The Texans had drafted some Watt kid in the first round, but they needed more. The secondary was in shambles the year before, in particular 2010 rookie first rounder Kareem Jackson, who routinely spent his first NFL season allowing nondescript secondary receivers their biggest career receiving days (Seyi Ajirotutu, anyone?). The help came swiftly in free agency in that final week of July in 2011, as within 24 hours of each other, cornerback Johnathan Joseph and safety Danieal Manning decided to leave the Bengals and Bears, respectively, to sign with the Texans.
In retrospect, it would turn out to be one of the biggest turning points in the franchise's short history, with Joseph and Manning becoming key cogs in a historic defensive turnaround, with the 2011 unit ranking among the top five in the league. That Texans team would win the franchise's first division title and follow it up with another the next season.
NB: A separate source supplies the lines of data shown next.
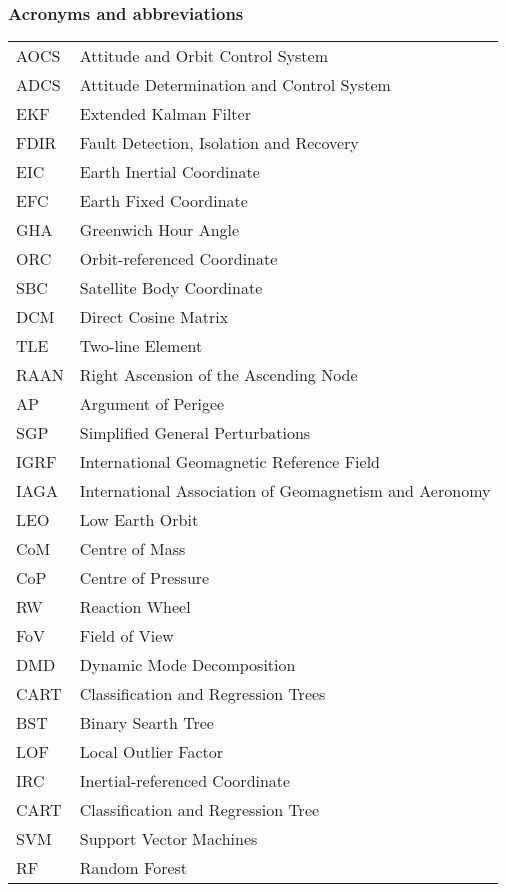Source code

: \newpage
\subsubsection*{Acronyms and abbreviations}

\begingroup
\renewcommand{\arraystretch}{1.2}
\begin{tabular}{@{}p{2.5cm} l}
    AOCS	& Attitude and Orbit Control System \\
    ADCS	& Attitude Determination and Control System \\
    EKF		& Extended Kalman Filter \\
    FDIR	& Fault Detection, Isolation and Recovery \\
    EIC		& Earth Inertial Coordinate \\
    EFC		& Earth Fixed Coordinate \\
    GHA 	& Greenwich Hour Angle \\
    ORC 	& Orbit-referenced Coordinate \\
    SBC 	& Satellite Body Coordinate \\
    DCM 	& Direct Cosine Matrix \\
    TLE 	& Two-line Element \\
    RAAN	& Right Ascension of the Ascending Node \\
    AP		& Argument of Perigee \\
    SGP 	& Simplified General Perturbations \\
    IGRF	& International Geomagnetic Reference Field \\
    IAGA	& International Association of Geomagnetism and Aeronomy \\
    LEO		& Low Earth Orbit \\
    CoM		& Centre of Mass \\
    CoP 	& Centre of Pressure \\
    RW		& Reaction Wheel \\
    FoV		& Field of View \\
    DMD 	& Dynamic Mode Decomposition \\    
    CART	& Classification and Regression Trees \\
    BST		& Binary Searth Tree \\
    LOF		& Local Outlier Factor \\
    IRC		& Inertial-referenced Coordinate \\
    CART	& Classification and Regression Tree \\
    SVM		& Support Vector Machines \\
    RF		& Random Forest \\
    
\end{tabular}
\endgroup
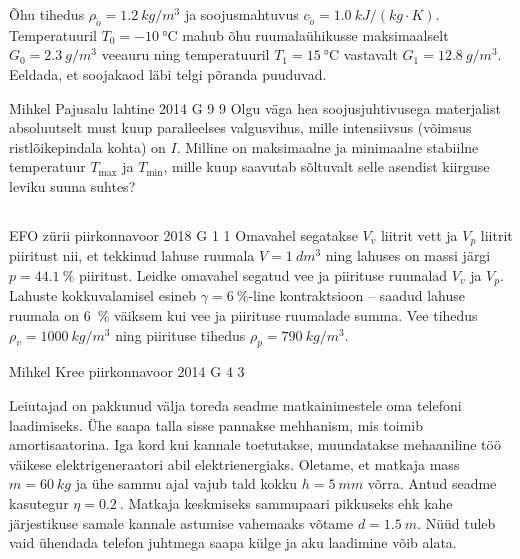 \documentclass[11pt, twoside]{article}
\begin{document}
{{Õhu tihedus $\rho_{\tilde{o}}=\SI{1.2}{kg/m^{3}}$ ja soojusmahtuvus
$c_{\tilde{o}}=\SI{1.0}{kJ/\left(kg\cdot K\right)}$. Temperatuuril
$T_{0}=\SI{-10}{\celsius}$ mahub õhu ruumalaühikusse maksimaalselt
$G_{0}=\SI{2.3}{g/m^{3}}$ veeauru ning temperatuuril $T_{1}=\SI{15}{\celsius}$
vastavalt $G_{1}=\SI{12.8}{g/m^{3}}.$ Eeldada, et soojakaod läbi
telgi põranda puuduvad.
\fi
}

{Mihkel Pajusalu} %
{lahtine} %
{2014} %
{G 9} %
{9} %
{
\ifStatement
Olgu väga hea soojusjuhtivusega materjalist absoluutselt must kuup paralleelses valgusvihus, mille intensiivsus (võimsus ristlõikepindala kohta) on $I$. Milline on maksimaalne ja minimaalne stabiilne temperatuur $T_\text{max}$ ja $T_\text{min}$, mille kuup saavutab sõltuvalt selle asendist kiirguse leviku suuna suhtes?
\fi
}
\newpage\subsection{\protect{}}

{EFO zürii} %
{piirkonnavoor} %
{2018} %
{G 1} %
{1} %
{
\ifStatement
Omavahel segatakse $V_v$ liitrit vett ja $V_p$ liitrit piiritust nii, et tekkinud lahuse ruumala $V=\SI{1}{dm^3}$ ning lahuses on massi järgi $p=\SI{44,1}{\percent}$ piiritust. Leidke omavahel segatud vee ja piirituse ruumalad $V_v$ ja $V_p$. Lahuste kokkuvalamisel esineb $\gamma = \SI{6}{\percent}$-line kontraktsioon -- saadud lahuse ruumala on \SI{6}{\percent} väiksem kui vee ja piirituse ruumalade summa. Vee tihedus $\rho_v=\SI{1000}{kg/m^3}$ ning piirituse tihedus $\rho_p=\SI{790}{kg/m^3}$.
\fi
}

{Mihkel Kree} %
{piirkonnavoor} %
{2014} %
{G 4} %
{3} %
{
\ifStatement
Leiutajad on pakkunud välja toreda seadme matkainimestele oma telefoni laadimiseks. Ühe saapa talla sisse pannakse mehhanism, mis toimib amortisaatorina. Iga kord kui  kannale toetutakse, muundatakse  mehaaniline töö väikese elektrigeneraatori abil elektrienergiaks. Oletame, et matkaja mass $m=\SI{60}{kg}$ ja ühe sammu ajal vajub tald kokku 
$h=\SI{5}{mm}$ võrra. Antud seadme kasutegur $\eta = \SI{0,2}{}$. Matkaja keskmiseks sammupaari pikkuseks ehk kahe järjestikuse samale kannale astumise vahemaaks võtame $d=\SI{1.5}{m}$. Nüüd tuleb vaid ühendada telefon juhtmega saapa külge ja aku laadimine võib alata.

}}
\end{document}
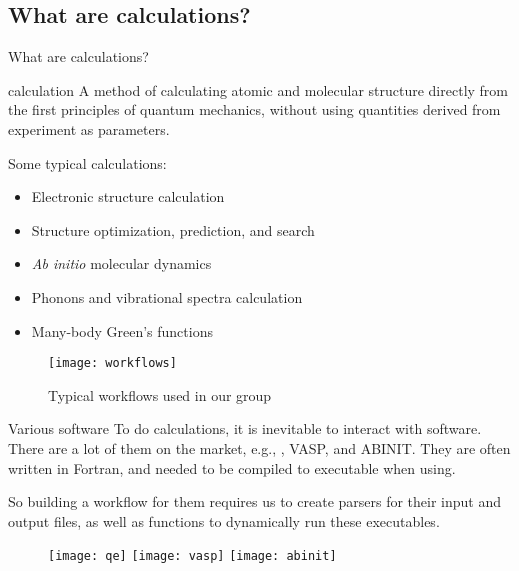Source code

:\subsection{What are \ab{} calculations?}

\begin{frame}[allowframebreaks]{What are \ab{} calculations?}
    \begin{definitionblock}{\ab{} calculation}
        A method of calculating atomic and molecular structure directly from the first
        principles of quantum mechanics, without using quantities derived from experiment
        as parameters.
    \end{definitionblock}

    Some typical \ab{} calculations:
    \begin{itemize}
        \item Electronic structure calculation
        \item Structure optimization, prediction, and search
        \item \textit{Ab initio} molecular dynamics
        \item Phonons and vibrational spectra calculation
        \item Many-body Green's functions
    \end{itemize}

    \framebreak

    \begin{figure}[H]
        \centering
        \texttt{[image: workflows]}
        \caption{Typical \ab{} workflows used in our group}
        \label{eq:workflows}
    \end{figure}
\end{frame}

\begin{frame}{Various \ab{} software}
    To do \ab{} calculations, it is inevitable to interact with \ab{} software.
    There are a lot of them on the market, e.g., \qe{}, VASP, and ABINIT.
    They are often written in Fortran, and needed to be compiled to executable
    when using.

    So building a workflow for them requires us to create parsers for their input and output
    files, as well as functions to dynamically run these executables.

    \begin{figure}[b]
        \centering
        \texttt{[image: qe]}
        \hfill
        \texttt{[image: vasp]}
        \hfill
        \texttt{[image: abinit]}
        \label{fig:abinitsoftware}
    \end{figure}
\end{frame}
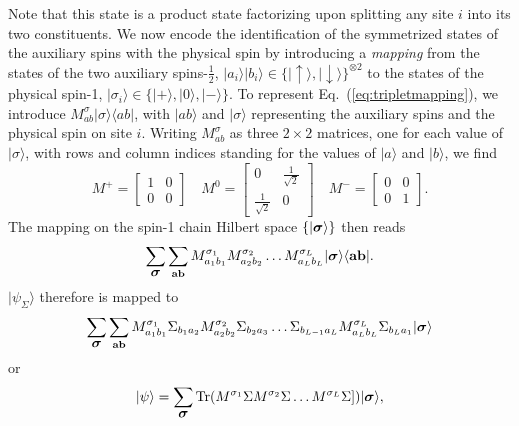 \documentclass[a4paper,10pt,oneside,onecolumn,1p,times]{elsarticle}
\newcommand{\tr}{{\rm Tr }}
\newcommand{\bra}[1]{\mbox{$\langle #1  |$}}
\newcommand{\ket}[1]{\mbox{$| #1  \rangle$}}
\newcommand{\fat}[1]{\mbox{\boldmath$#1$\unboldmath}}	%
\newcommand{\syslength}{L}
\newcommand{\Eq}[1]{Eq.~(\ref{#1})}
\begin{document}
Note that this state is a product state factorizing upon splitting any site $i$ into its two constituents. We now encode the identification of the symmetrized states of the auxiliary spins with the physical spin by introducing a {\em mapping} from the 
states of the two auxiliary spins-$\frac{1}{2}$, $\ket{a_i}\ket{b_i} \in \{ 
\ket{\uparrow},\ket{\downarrow}\}^{\otimes 2}$ to the states of the 
physical spin-1, $\ket{\sigma_i} \in \{ \ket{+},\ket{0},\ket{-} \}$. To represent \Eq{eq:tripletmapping}, we introduce $M_{ab}^{\sigma} 
\ket{\sigma} \bra{ab}$, with $\ket{ab}$ and $\ket{\sigma}$ representing the auxiliary spins and the physical spin on site $i$. Writing $M_{ab}^{\sigma}$ as three $2\times 2$  matrices, one for each value of $\ket{\sigma}$, with rows and column indices standing for the values of $\ket{a}$ and $\ket{b}$, we find
\begin{equation}
    M^+ = \left[ \begin{array}{cc} 1 & 0 \\ 0 & 0 \end{array} \right] \quad
    M^0 = \left[ \begin{array}{cc} 0 & \frac{1}{\sqrt{2}} \\ 
    \frac{1}{\sqrt{2}} & 0 \end{array} \right] \quad
    M^- = \left[ \begin{array}{cc} 0 & 0 \\ 0 & 1 \end{array} \right] .
\end{equation}
The mapping on the spin-1 chain Hilbert space $\{ \ket{\fat{\sigma}} \}$ then reads
\begin{equation} 
\sum_{\fat{\sigma}} \sum_{{\bf a}{\bf b}} M^{\sigma_1}_{a_1 b_1} M^{\sigma_2}_{a_2 b_2} \ldots M^{\sigma_\syslength}_{a_\syslength b_\syslength}
\ket{\fat{\sigma}} \bra{{\bf a}{\bf b}} .
\end{equation}
$\ket{\psi_\Sigma}$ therefore is mapped to 
\begin{equation}
\sum_{\fat{\sigma}} \sum_{{\bf a}{\bf b}} M^{\sigma_1}_{a_1 b_1} \Sigma_{b_1 a_2}
M^{\sigma_2}_{a_2 b_2} \Sigma_{b_2 a_3} \ldots \Sigma_{b_{\syslength-1} a_\syslength} 
M^{\sigma_\syslength}_{a_\syslength b_\syslength} \Sigma_{b_\syslength a_1} 
\ket{\fat{\sigma}}
\end{equation}
or
\begin{equation}
    \ket{\psi} = \sum_{\fat{\sigma}} \tr (M^{\sigma_{1}} \Sigma
    M^{\sigma_{2}} \Sigma \ldots M^{\sigma_{\syslength}} \Sigma] ) \ket{\fat{\sigma}} ,
\end{equation}
\end{document}
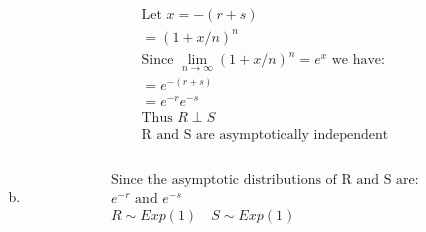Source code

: \documentclass{article}
\begin{document}
\begin{flushleft}
\begin{enumerate}[(a)]
\begin{multline*}
\text{Let } x=-(r+s)\\
=\left(1+x/n\right)^n\\
\text{Since } \lim_{n\to \infty}\left(1+x/n\right)^n=e^{x} \text{ we have:}\\
=e^{-(r+s)}\\
=e^{-r}e^{-s}\\
\text{Thus } R \perp S\\
\text{R and S are asymptotically independent}\\
\end{multline*}
	\item 
\begin{multline*}\\
\text{Since the asymptotic distributions of R and S are:}\\
e^{-r} \text{ and } e^{-s}\\
R\sim Exp(1) \quad S \sim Exp(1)\\
\end{multline*}
	
\end{enumerate}

\end{flushleft}
\end{document}
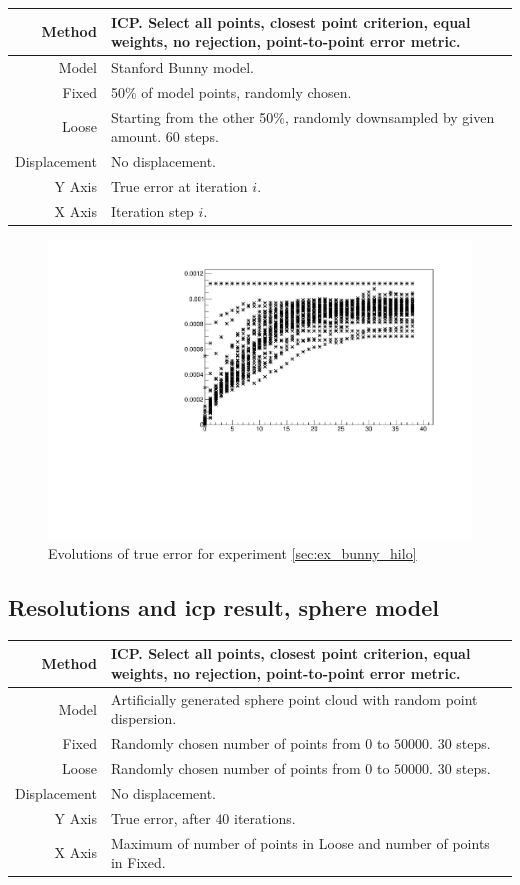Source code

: {\begin{tabularx}{\textwidth}{|r|X|} \hline
Method & ICP. Select all points, closest point criterion, equal weights, no rejection, point-to-point error metric. \\ \hline
Model & Stanford Bunny model. \\ \hline
Fixed & 50\% of model points, randomly chosen. \\ \hline
Loose & Starting from the other 50\%, randomly downsampled by given amount. $60$ steps. \\ \hline
Displacement & No displacement. \\ \hline
Y Axis & True error at iteration $i$. \\\hline
X Axis & Iteration step $i$. \\ \hline
\end{tabularx}

\begin{figure}[H]
\centering
\includegraphics[width=.7\textwidth]{fig/bunny_globmin_ev.pdf}
\caption{Evolutions of true error for experiment \ref{sec:ex_bunny_hilo}}
\label{fig:bunny_hilo_ev}
\end{figure}


\subsection{Resolutions and \gls{icp} result, sphere model} \label{sec:ex_sphere_hilo}
\begin{tabularx}{\textwidth}{|r|X|} \hline
Method & ICP. Select all points, closest point criterion, equal weights, no rejection, point-to-point error metric. \\ \hline
Model & Artificially generated sphere point cloud with random point dispersion. \\ \hline
Fixed & Randomly chosen number of points from $0$ to $50000$. $30$ steps. \\ \hline
Loose & Randomly chosen number of points from $0$ to $50000$. $30$ steps. \\ \hline
Displacement & No displacement. \\ \hline
Y Axis & True error, after $40$ iterations. \\\hline
X Axis & Maximum of number of points in Loose and number of points in Fixed. \\ \hline
\end{tabularx}

}
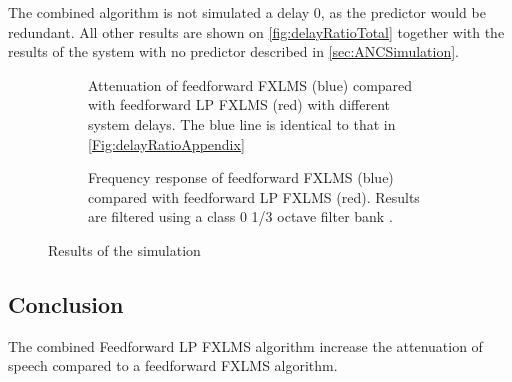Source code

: The combined algorithm is not simulated a delay 0, as the predictor would be redundant. All other results are shown on \autoref{fig:delayRatioTotal} together with the results of the system with no predictor described in \autoref{sec:ANCSimulation}.
\begin{figure}[H]
	\centering
		\hspace{-20mm}
	\begin{subfigure}[b]{0.40\textwidth}
	\centering
		
		\caption{ Attenuation of feedforward FXLMS (blue) compared with feedforward LP FXLMS (red) with different system delays. The blue line is identical to that in \autoref{Fig:delayRatioAppendix}}
		\label{fig:delayRatioTotal}
	\end{subfigure}
	\hspace{20mm}
	\begin{subfigure}[b]{0.40\textwidth}
	\centering
	
	\caption{Frequency response of feedforward FXLMS (blue) compared with feedforward LP FXLMS (red). Results are filtered using a class 0 1/3 octave filter bank \cite{OctaveBand}.}
	\label{fig:ANCcompareALLAppendix}
	\end{subfigure}	
	\caption{Results of the simulation}	
\end{figure}



\subsection{Conclusion}
The combined Feedforward LP FXLMS algorithm increase the attenuation of speech compared to a feedforward FXLMS algorithm. 
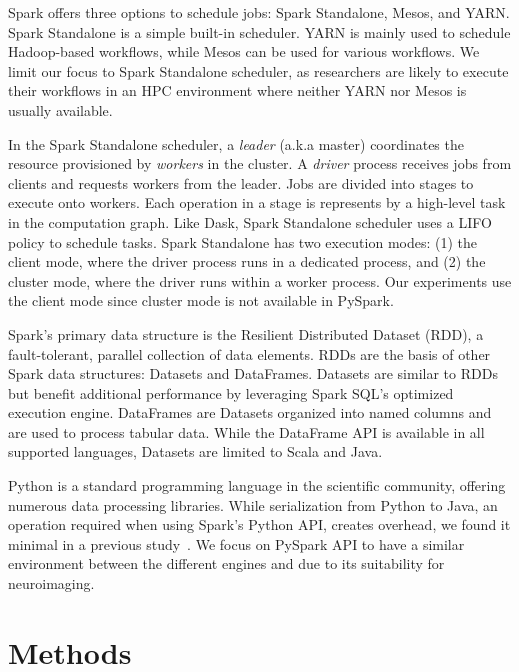 \documentclass[AMA,STIX1COL]{WileyNJD-v2}
\begin{document}
Spark offers three options to schedule jobs: Spark Standalone, Mesos, and YARN.
Spark Standalone is a simple built-in scheduler.
YARN is mainly used to schedule Hadoop-based workflows, while Mesos can be used for various workflows.
We limit our focus to Spark Standalone scheduler, as researchers are likely to 
execute their workflows in an HPC environment where neither YARN nor Mesos is usually available.
		
In the Spark Standalone scheduler, a \textit{leader} (a.k.a master) coordinates the resource provisioned by \textit{workers} in the cluster.
A \textit{driver}  process receives jobs from clients and requests workers from the leader.
Jobs are divided into stages to execute onto workers.
Each operation in a stage is represents by a high-level task in the computation graph.
Like Dask, Spark Standalone scheduler uses a LIFO policy to schedule tasks.
Spark Standalone has two execution modes: (1) the client mode, where the driver process runs in a dedicated process,
and (2) the cluster mode, where the driver runs within a worker process.
Our experiments use the client mode since cluster mode is not available in PySpark.
		
Spark's primary data structure is the Resilient Distributed Dataset (RDD)\cite{RDD}, a fault-tolerant, parallel collection of data elements.
RDDs are the basis of other Spark data structures: Datasets and DataFrames.
Datasets are similar to RDDs but benefit additional performance by leveraging Spark SQL's optimized execution engine. 
DataFrames are Datasets organized into named columns and are used to process tabular data. 
While the DataFrame API is available in all supported languages, Datasets are limited to Scala and Java. 
		
Python is a standard programming language in the scientific community, offering numerous data processing libraries.
While serialization from Python to Java, an operation required when using Spark's Python API, creates overhead, we found it minimal in a previous study~\cite{8943502}.
We focus on PySpark API to have a similar environment between the different engines and due to its suitability for neuroimaging.
		
\section{Methods}
\end{document}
It was the team's only period of sustained, consecutive season success in franchise history.
To that end, you could argue that Manning, despite playing only four seasons in a Texans uniform, because of his leadership and knack for big plays in 2011 and 2012, is one of the most important figures in team history. On Tuesday afternoon, Manning, 32, announced that he would be hanging up the cleats, retiring after nine NFL seasons.
Manning made the announcement with Marc Vandermeer and Deepi Sidhu on the Texans All Access radio show on SportsRadio 610 live from the Texans Grille, and cited a desire to finish up work on his degree as a primary focal point of his post-playing career.
“It’s time,” Manning said. “There wasn’t a particular reason other than I wanted to go back to school and earn my degree so I can start coaching.”
As a rookie second-round pick in 2006 out of Abilene Christian, Manning played in a Super Bowl for the Bears his first season in the league, starting 14 games at safety. Manning played five seasons for the Bears, and ironically, the one season in which he wasn't a regular starter at safety (2008) was his only season in which Manning made the Pro Bowl, doing so as a return specialist. That season, he led the NFL in kickoff return average (29.7 yards per return).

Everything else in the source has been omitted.